Deviation from these requirements will only be allowed in exceptional cases, and with the approval of the Director of Graduate Studies. With a few exceptions, students in joint degree programs are also required to satisfy all of these requirements.

The core Ph.D. course requirements are as follows:

**36-699: Immigration to Statistics****36-705: Intermediate Statistics****36-707: Regression Analysis****36-708: Statistical Machine Learning****36-709: Advanced Statistics I****36-750: Statistical Computing****36-757 and 36-795: Advanced Data Analysis**

Students are introduced to the faculty and their interests, the field of statistics, and the facilities at Carnegie Mellon.
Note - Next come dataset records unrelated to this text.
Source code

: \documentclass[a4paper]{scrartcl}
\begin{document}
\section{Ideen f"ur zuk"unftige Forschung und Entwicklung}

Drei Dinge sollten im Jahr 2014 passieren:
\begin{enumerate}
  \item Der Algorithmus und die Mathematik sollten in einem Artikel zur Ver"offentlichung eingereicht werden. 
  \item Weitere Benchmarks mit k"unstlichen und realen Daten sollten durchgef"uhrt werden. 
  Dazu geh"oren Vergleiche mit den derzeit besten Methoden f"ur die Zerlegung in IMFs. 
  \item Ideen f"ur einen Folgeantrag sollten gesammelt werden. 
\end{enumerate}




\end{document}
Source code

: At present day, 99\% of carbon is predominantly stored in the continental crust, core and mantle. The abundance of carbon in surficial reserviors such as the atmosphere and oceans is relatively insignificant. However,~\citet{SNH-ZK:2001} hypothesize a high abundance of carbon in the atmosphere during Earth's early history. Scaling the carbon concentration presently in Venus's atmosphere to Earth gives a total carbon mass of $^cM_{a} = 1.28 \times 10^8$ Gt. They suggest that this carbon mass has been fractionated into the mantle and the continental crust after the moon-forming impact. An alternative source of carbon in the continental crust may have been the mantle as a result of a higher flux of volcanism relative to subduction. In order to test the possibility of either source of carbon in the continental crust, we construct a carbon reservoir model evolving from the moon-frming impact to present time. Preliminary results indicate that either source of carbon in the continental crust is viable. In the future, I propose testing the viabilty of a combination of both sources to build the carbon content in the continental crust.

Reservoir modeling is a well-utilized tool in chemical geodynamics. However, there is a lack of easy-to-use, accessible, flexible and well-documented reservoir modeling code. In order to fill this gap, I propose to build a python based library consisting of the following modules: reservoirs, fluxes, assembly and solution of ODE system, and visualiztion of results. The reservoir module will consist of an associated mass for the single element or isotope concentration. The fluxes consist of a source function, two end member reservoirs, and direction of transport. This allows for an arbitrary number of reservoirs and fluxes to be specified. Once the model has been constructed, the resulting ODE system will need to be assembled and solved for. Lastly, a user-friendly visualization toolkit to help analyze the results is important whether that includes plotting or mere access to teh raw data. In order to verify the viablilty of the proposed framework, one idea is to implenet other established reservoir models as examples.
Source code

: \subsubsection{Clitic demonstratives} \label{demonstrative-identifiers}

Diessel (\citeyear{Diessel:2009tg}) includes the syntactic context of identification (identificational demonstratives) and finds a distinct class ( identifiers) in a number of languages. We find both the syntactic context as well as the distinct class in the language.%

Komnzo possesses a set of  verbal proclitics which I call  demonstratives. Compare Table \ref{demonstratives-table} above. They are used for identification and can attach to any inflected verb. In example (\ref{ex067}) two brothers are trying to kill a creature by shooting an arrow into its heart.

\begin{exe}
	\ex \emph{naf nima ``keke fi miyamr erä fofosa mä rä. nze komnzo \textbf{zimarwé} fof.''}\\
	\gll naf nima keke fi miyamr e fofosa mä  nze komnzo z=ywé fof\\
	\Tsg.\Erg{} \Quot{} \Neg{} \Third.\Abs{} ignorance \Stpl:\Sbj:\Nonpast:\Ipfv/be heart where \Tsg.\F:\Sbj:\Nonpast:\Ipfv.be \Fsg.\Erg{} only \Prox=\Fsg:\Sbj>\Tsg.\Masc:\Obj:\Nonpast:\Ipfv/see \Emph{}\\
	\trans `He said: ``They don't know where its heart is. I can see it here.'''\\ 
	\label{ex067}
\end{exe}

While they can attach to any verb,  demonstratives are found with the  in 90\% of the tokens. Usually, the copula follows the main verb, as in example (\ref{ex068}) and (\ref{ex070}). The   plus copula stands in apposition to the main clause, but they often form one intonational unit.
Each faculty member gives at least one elementary lecture on some topic of his or her choice. In the past, topics have included: the field of statistics and its history, large-scale sample surveys, survival analysis, subjective probability, time series, robustness, multivariate analysis, psychiatric statistics, experimental design, consulting, decision-making, probability models, statistics and the law, and comparative inference.

This course covers the fundamentals of theoretical statistics. Topics include: probability inequalities, point and interval estimation, minimax theory, hypothesis testing, data reduction, convergence concepts, Bayesian inference, nonparametric statistics, bootstrap resampling, VC dimension, prediction and model selection.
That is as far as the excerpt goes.